*** Opening of MATERIAL TO PROCESS ***
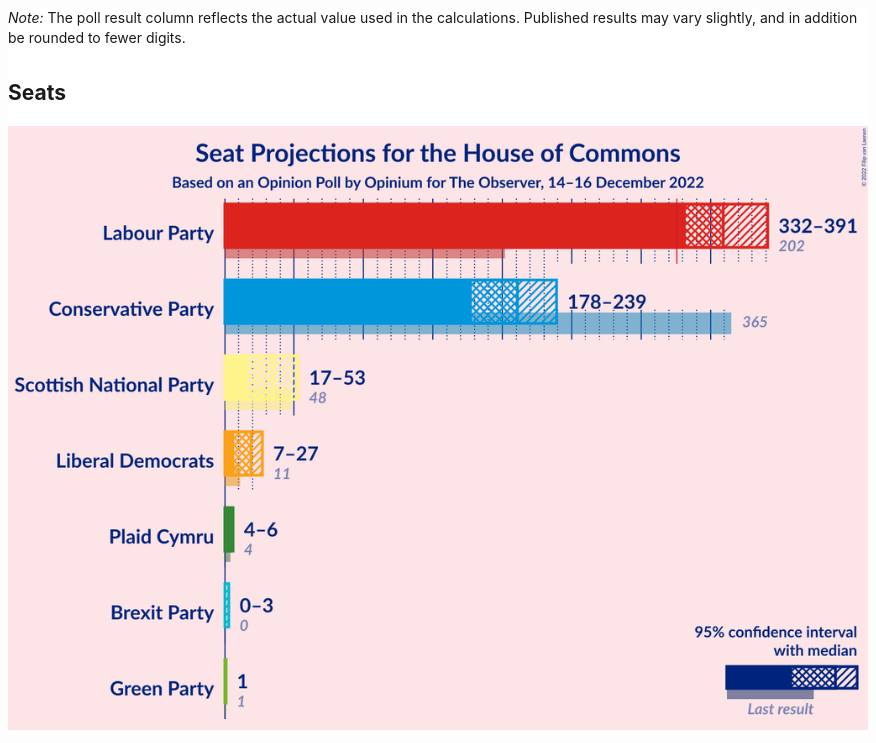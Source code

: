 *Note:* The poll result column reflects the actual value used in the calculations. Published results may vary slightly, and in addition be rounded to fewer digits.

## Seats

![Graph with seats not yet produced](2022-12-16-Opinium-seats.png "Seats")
*** Close of MATERIAL TO PROCESS ***
*** Opening of MATERIAL TO PROCESS ***
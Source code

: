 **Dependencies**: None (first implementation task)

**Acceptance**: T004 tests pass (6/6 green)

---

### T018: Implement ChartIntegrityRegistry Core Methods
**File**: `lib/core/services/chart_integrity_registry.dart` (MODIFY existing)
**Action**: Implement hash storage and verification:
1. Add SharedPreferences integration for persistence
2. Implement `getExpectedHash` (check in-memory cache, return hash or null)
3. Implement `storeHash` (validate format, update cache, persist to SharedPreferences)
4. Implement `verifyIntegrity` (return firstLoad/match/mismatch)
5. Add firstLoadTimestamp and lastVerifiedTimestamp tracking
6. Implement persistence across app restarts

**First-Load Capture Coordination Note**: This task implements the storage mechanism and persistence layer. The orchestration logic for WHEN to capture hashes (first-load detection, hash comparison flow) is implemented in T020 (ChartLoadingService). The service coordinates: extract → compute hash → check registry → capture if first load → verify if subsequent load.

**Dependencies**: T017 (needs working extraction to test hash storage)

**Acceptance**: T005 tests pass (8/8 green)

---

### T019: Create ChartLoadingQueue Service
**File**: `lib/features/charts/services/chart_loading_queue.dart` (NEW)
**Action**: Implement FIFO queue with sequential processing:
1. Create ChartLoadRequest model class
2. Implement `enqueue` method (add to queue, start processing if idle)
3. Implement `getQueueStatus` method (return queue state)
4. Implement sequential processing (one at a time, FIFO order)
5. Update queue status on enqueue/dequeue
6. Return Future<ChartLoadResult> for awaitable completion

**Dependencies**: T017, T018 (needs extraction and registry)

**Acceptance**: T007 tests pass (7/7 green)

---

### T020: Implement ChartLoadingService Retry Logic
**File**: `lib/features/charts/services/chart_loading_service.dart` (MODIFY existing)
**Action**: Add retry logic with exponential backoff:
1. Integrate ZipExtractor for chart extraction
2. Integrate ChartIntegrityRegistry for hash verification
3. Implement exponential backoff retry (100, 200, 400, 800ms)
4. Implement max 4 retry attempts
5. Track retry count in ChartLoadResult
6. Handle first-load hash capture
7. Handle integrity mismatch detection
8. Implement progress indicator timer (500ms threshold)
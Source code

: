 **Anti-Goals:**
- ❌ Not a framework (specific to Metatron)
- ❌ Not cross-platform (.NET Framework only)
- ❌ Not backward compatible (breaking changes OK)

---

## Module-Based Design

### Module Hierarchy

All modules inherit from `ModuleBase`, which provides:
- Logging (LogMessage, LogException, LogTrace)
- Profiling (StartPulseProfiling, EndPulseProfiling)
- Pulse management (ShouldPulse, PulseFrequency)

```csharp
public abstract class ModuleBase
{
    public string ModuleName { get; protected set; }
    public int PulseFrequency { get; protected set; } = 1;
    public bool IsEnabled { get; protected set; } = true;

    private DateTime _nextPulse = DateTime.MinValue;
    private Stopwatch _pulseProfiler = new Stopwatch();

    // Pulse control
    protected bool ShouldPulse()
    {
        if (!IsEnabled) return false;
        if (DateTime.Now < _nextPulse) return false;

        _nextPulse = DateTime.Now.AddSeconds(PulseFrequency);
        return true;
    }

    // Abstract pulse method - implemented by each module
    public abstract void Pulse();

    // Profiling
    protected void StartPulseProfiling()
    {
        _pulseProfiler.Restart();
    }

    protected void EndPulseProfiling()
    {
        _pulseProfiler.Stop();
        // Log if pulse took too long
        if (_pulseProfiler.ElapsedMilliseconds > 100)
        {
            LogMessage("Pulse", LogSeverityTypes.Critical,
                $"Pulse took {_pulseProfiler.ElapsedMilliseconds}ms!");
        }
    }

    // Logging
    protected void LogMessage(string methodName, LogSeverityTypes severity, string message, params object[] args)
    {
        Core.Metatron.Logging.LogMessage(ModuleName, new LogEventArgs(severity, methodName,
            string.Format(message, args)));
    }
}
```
*** Close of MATERIAL TO PROCESS ***
• **WHAT TO DO**: Respond with one number, the count of lines of the material that include "ElapsedMilliseconds".

• **RESULT**: 2